Alguém da Anac ou da Casa Civil se manifestou?
AYOUB: Acho que ninguém entendeu nada. Ele (Brandão) emitiu sua opinião, e eu, a minha.
Nesse processo de recuperação da Varig, como era a participação da Anac?
AYOUB: Zuanazzi participava das audiências e sempre me dizia que, se houvesse risco de falência, que informasse a ele, para que fosse montando um plano de contingência. A Denise veio a três audiências.
Como o senhor vê a atuação do advogado Roberto Teixeira, da filha e do genro dele?
AYOUB: Sempre tive contato com eles. Comigo nunca ninguém foi truculento. Da história que ele abre portas, não tenho nada a dizer. Se tem tanto prestígio, por que foi tão difícil o processo?
O governo comemorou o desfecho do caso. É natural?
AYOUB: Acho que o governo percebeu que era preciso fazer algo. Ajudou? Não. Mas não atrapalhou. Ninguém pressionou.

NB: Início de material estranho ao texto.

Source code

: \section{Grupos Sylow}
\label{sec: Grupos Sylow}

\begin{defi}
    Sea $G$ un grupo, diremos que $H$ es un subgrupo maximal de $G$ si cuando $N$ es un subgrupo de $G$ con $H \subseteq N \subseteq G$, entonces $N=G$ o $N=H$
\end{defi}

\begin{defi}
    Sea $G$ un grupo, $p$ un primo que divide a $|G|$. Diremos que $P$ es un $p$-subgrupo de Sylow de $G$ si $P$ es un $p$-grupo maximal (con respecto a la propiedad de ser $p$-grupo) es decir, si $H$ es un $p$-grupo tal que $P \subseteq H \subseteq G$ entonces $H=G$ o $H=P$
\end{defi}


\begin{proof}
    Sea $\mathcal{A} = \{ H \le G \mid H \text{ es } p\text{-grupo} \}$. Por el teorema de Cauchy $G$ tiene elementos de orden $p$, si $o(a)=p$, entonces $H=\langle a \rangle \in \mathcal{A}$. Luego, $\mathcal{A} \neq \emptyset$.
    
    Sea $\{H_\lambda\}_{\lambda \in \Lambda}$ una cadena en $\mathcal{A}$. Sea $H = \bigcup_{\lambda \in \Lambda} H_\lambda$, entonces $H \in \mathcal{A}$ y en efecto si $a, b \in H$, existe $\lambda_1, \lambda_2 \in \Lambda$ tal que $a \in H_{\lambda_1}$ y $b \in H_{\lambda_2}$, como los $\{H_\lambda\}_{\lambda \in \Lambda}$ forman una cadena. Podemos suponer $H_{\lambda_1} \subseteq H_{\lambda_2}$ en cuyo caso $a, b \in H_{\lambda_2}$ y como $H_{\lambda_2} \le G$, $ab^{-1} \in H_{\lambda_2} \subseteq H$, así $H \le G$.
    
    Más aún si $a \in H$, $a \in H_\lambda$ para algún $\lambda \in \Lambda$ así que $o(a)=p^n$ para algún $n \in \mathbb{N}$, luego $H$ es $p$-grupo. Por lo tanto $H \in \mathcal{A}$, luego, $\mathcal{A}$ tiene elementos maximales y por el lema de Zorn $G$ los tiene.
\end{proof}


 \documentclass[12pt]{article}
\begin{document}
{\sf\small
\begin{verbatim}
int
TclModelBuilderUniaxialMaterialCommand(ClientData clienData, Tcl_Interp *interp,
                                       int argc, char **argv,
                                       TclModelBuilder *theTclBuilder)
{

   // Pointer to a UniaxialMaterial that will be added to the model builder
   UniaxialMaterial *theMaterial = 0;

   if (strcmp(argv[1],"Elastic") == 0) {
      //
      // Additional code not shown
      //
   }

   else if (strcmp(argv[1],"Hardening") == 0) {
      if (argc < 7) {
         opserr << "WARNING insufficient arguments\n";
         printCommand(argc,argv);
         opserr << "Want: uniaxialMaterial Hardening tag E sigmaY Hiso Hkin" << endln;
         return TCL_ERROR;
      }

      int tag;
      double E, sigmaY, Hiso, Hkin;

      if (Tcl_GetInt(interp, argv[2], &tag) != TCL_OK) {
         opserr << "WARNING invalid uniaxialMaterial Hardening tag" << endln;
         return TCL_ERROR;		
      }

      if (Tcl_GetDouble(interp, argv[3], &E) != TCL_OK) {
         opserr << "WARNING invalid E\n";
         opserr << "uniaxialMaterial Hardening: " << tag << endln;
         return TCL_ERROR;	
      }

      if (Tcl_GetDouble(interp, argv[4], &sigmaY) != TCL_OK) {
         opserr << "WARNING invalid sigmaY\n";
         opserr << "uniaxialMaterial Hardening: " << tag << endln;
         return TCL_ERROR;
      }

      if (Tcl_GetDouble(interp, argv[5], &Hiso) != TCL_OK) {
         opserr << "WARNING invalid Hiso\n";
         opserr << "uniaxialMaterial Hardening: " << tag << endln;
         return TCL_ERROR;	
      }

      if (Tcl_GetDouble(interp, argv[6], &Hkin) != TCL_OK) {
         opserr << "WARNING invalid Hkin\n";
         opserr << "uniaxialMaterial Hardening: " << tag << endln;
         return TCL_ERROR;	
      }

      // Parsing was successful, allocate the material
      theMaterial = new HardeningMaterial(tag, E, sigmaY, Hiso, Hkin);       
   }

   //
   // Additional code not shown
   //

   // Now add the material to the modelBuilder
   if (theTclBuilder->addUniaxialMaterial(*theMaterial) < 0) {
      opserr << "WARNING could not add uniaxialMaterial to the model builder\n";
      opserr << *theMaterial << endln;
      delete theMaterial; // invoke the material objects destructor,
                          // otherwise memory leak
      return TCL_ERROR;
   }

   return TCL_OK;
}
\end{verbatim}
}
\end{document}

Por que o senhor decidiu não ir depor hoje (ontem)?
AYOUB: Fui convidado, mas não iria acrescentar nada. Só posso responder por questões técnicas, não vou politizar nem permitir que politizem. Está tudo no processo. A Comissão de Infra-Estrutura do Senado pode vir analisar, vou convidar.
Denise disse que o senhor deveria ser chamado para depor, pois é o responsável pelo caos aéreo...
AYOUB: Eu teria que entender aquela cabeça para responder.
O caso Varig teria sido diferente se não fosse a lei de recuperação judicial?
AYOUB: Claro, estava quebrada, era falência na hora.
No que o caso Varig impulsionou a lei?
AYOUB: A Varig foi o primeiro grande caso e foi o teste. Se não desse certo, iriam atribuir a uma falta de qualidade da lei, a lei não pegaria. A lei fortalece o sistema de crédito do país. O princípio maior é o da manutenção da empresa, dos empregos, dos salários. Quebrar passou a ser a exceção. E se uma empresa falir, quem quebra é o empresário. O desenvolvimento da economia depende muito dessa lei. É importante sobretudo para pequenas e médias empresas, essas é que precisam de crédito. O melhor é que uma empresa pequena fosse o teste. A lei inclusive tem prazos curtíssimos, que são incompatíveis com o tamanho da Varig, o que nos motivou a tomar algumas decisões que vão contra o texto da lei. Por exemplo, um leilão teria de ter prazo mínimo de 15 dias, mas a empresa quebraria, então antecipei para cinco dias. Já paguei R$30 milhões ao Aerus (fundo de pensão da Varig) e tem 25% do crédito dos trabalhadores, que eu só não paguei porque o Ministério Público Federal entrou com recurso discordando dos critérios de rateio.
Qual foi o ponto mais importante da lei para a Varig?
AYOUB: A eliminação da sucessão fiscal e trabalhista. É preciso tirar os desavisados desse entendimento tacanho de que retirar a sucessão significa não pagar. Quando retira, valoriza o patrimônio que está vendendo e facilita a recuperação da empresa. Gera recursos para pagar. E a obrigação não desaparece. E se, no dia do leilão da Varig, todo mundo tivesse a cultura de que não há sucessão? Será que outros participariam? Pagariam os US$300 milhões? Fernando Pinto (ex-presidente da Varig e presidente da TAP, que tentou montar um consórcio com a Air Canada) desistiu às 4h no meu gabinete, pelo risco de sucessão.